What kind of model did you use? I worked a lot with the Transformer implementation of opennmt. However it stopped working at some point (I assume there is some miscommunication between tensorflow and the code from opennmt). I couldn't fix that so I moved the code base to tensor2tensor (which is the reference implementation of the transformer). That gave by far the best results. I really would to rerun that script with the stemming-data from the DCS that is pubilcy available, but so far didn't have the time to prepare a train/test-data-set. In case you should have that lying around, I could just immediately start to train that. Tensor2tensor is tedious to set up (especially when training with own data), but I am totally willing to share my code if that helps anybody. Training time on a Maxwell Titan X GPU is about 55 hours for best results (on a dataset of the size of the DCS). I have seen huge increases in performance by reducing the vocab-size, but couldn't go below a vocab-size of 5000. This is due to a bug in tensor2tensor, their code doesn't allow smaller vocab-sizes witht he internal subword-segmenter. However by using an external one like sentencepiece there should be no problem to go even lower, but that requires rewiring the configuration of t2t which I didn't try out yet, and this whole thing is also quite time-consuming, not to say that training a transformer blocks the GPU from doing anything else for days!

codito commented 6 years ago

Need to figure out a good way to share them. I think git allows that size, but it is close to the limit (150MB).

I've seen few tools use github releases for this. We get versioning with releases. E.g. create a repository for models, attach the models to a new release (for every version). A script could download them locally for use as needed.

See https://github.com/explosion/spacy-models for example.

avinashvarna commented 6 years ago

I trained a model with a smaller vocabulary, without a significant impact on accuracy (it actually went up by a miniscule amount BLEU=83.74 and chrF = 0.96). The exported model is quite small now (~36MB) so I've just put it in a github repo currently: https://github.com/avinashvarna/sanskrit_nmt/tree/master/sandhi_split/transformer_small_vocab. I've also posted all scripts and detailed instructions on how to run the scripts if anyone is interested.

@codito Thanks for the feedback, I will look into github releases if the models get any bigger. Btw, have you used spacy before? Would it be of use to our project?

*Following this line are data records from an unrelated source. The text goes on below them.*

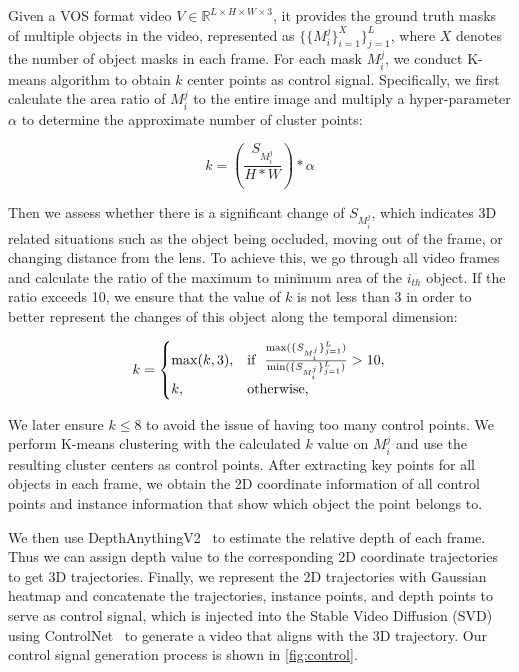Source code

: Given a VOS format video $V \in \mathbb{R}^{L \times H \times W \times 3}$, it provides the ground truth masks of multiple objects in the video, represented as $\{\{M_i^j\}_{i=1}^X\}_{j=1}^L$, where $X$ denotes the number of object masks in each frame. For each mask $M_i^j$, we conduct K-means algorithm to obtain $k$ center points as control signal. Specifically, we first calculate the area ratio of $M_i^j$ to the entire image and multiply a hyper-parameter $\alpha$ to determine the approximate number of cluster points:

\vspace{-5pt}
\begin{equation}
k = (\frac{S_{M_i^j}}{H*W}) * \alpha
\end{equation}

Then we assess whether there is a significant change of $S_{M_i^j}$, which indicates 3D related situations such as the object being occluded, moving out of the frame, or changing distance from the lens. To achieve this, we go through all video frames and calculate the ratio of the maximum to minimum area of the $i_{th}$ object. If the ratio exceeds 10, we ensure that the value of $k$ is not less than 3 in order to better represent the changes of this object along the temporal dimension:

\vspace{-10pt}
\begin{equation}
k = 
\begin{cases}
{\rm max}(k, 3), & {\rm if} \;\; \frac{{\rm max}(\{S_{M_i^j}\}_{j=1}^L)}{{\rm min}(\{S_{M_i^j}\}_{j=1}^L)} > 10, \\
k, & {\rm otherwise},
\end{cases}
\end{equation}

We later ensure $k \le 8$ to avoid the issue of having too many control points. We perform K-means clustering with the calculated $k$ value on $M_i^j$ and use the resulting cluster centers as control points. After extracting key points for all objects in each frame, we obtain the 2D coordinate information of all control points and instance information that show which object the point belongs to.

We then use DepthAnythingV2~\cite{depth_anything_v2} to estimate the relative depth of each frame. Thus we can assign depth value to the corresponding 2D coordinate trajectories to get 3D trajectories. Finally, we represent the 2D trajectories with Gaussian heatmap and concatenate the trajectories, instance points, and depth points to serve as control signal, which is injected into the Stable Video Diffusion (SVD)~\cite{SVD} using ControlNet~\cite{controlnet} to generate a video that aligns with the 3D trajectory. Our control signal generation process is shown in \cref{fig:control}.

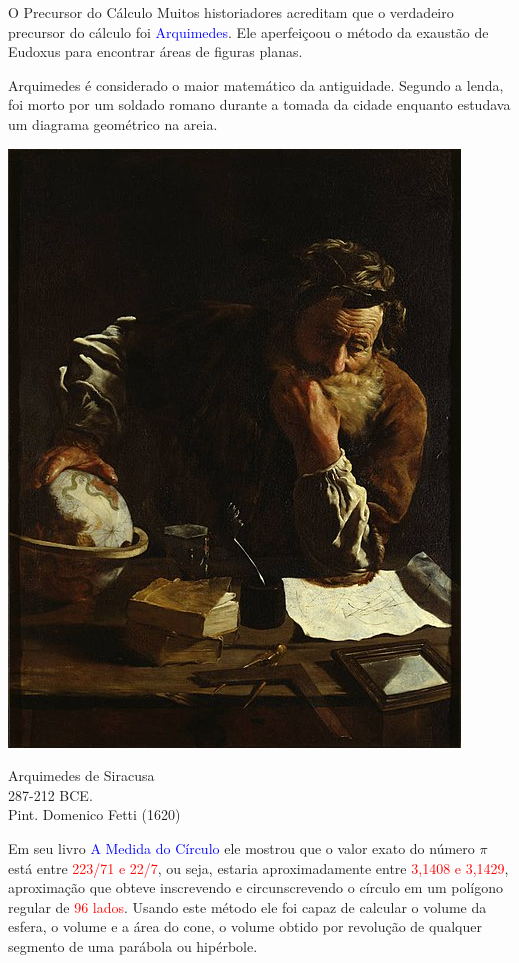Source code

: \begin{frame}[label=area-circulo]{O Precursor do Cálculo}
	Muitos historiadores acreditam que  o verdadeiro precursor do cálculo foi \textcolor{blue}{Arquimedes}. Ele aperfeiçoou o método da exaustão de Eudoxus para  encontrar áreas de figuras planas. 
\medskip

Arquimedes é considerado o maior matemático da antiguidade. Segundo a lenda, foi morto por um soldado romano durante a tomada da cidade enquanto estudava um diagrama geométrico na areia.
\smallskip

	\begin{minipage}{0.3\linewidth}
		
	\begin{center}
		\includegraphics[scale=0.15]{arquimedes.jpg}
		
		{\tiny Arquimedes de Siracusa \\ 287-212 BCE. \\ Pint. Domenico Fetti (1620)}
	\end{center}
	
	\end{minipage}
\begin{minipage}{0.65\linewidth}
	 
	
	Em seu livro \textcolor{blue}{A Medida do Círculo} ele mostrou que o valor exato do número $\pi$   está entre \textcolor{red}{223/71 e 22/7}, ou seja, estaria aproximadamente entre \textcolor{red}{3,1408 e 3,1429}, aproximação que obteve inscrevendo e circunscrevendo o círculo em um polígono regular de \textcolor{red}{96 lados}. Usando este método ele foi capaz de calcular o volume da esfera, o volume e a área do cone, o volume obtido por revolução de qualquer segmento de uma parábola ou hipérbole.
\end{minipage}
\end{frame}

@dhamma-basti I initially ran into some problems when I had an old version (1.5.0) of tensorflow that I had previously installed on the system. Upgrading to the latest release (1.8.0) resolved those problems and I have not encountered any problems since. The model I trained took < 1hr to train on a GCE instance with 1 unit of a K80 GPU, but the performance may depend on the specific GPU. I have not tried training anything with the DCS data yet, but that is on my roadmap. Feel free to use the scripts in the above repo for your experiments if you want.

sebastian-nehrdich commented 6 years ago

Namaste,

I just want to point out that we now finished our paper on this and decided to make code and data available in public: https://github.com/OliverHellwig/sanskrit/tree/master/papers/2018emnlp This is about the best we can achieve for the time being. i think writing an efficient reimplementation of this with the transformer as a workhorse could bring some improvements (we mentioned our attempts on this in the paper, but I didn't follow it to it's full potencial). I think currently the performance is good enough to apply our model even without a GPU. With a Titan X on a Xeon I am able to infer ~200mb/hour, not bad at all. Precision clocks in at about 85% on sentence and 96% on word-level. However this one is just doing sandhi, no stemming!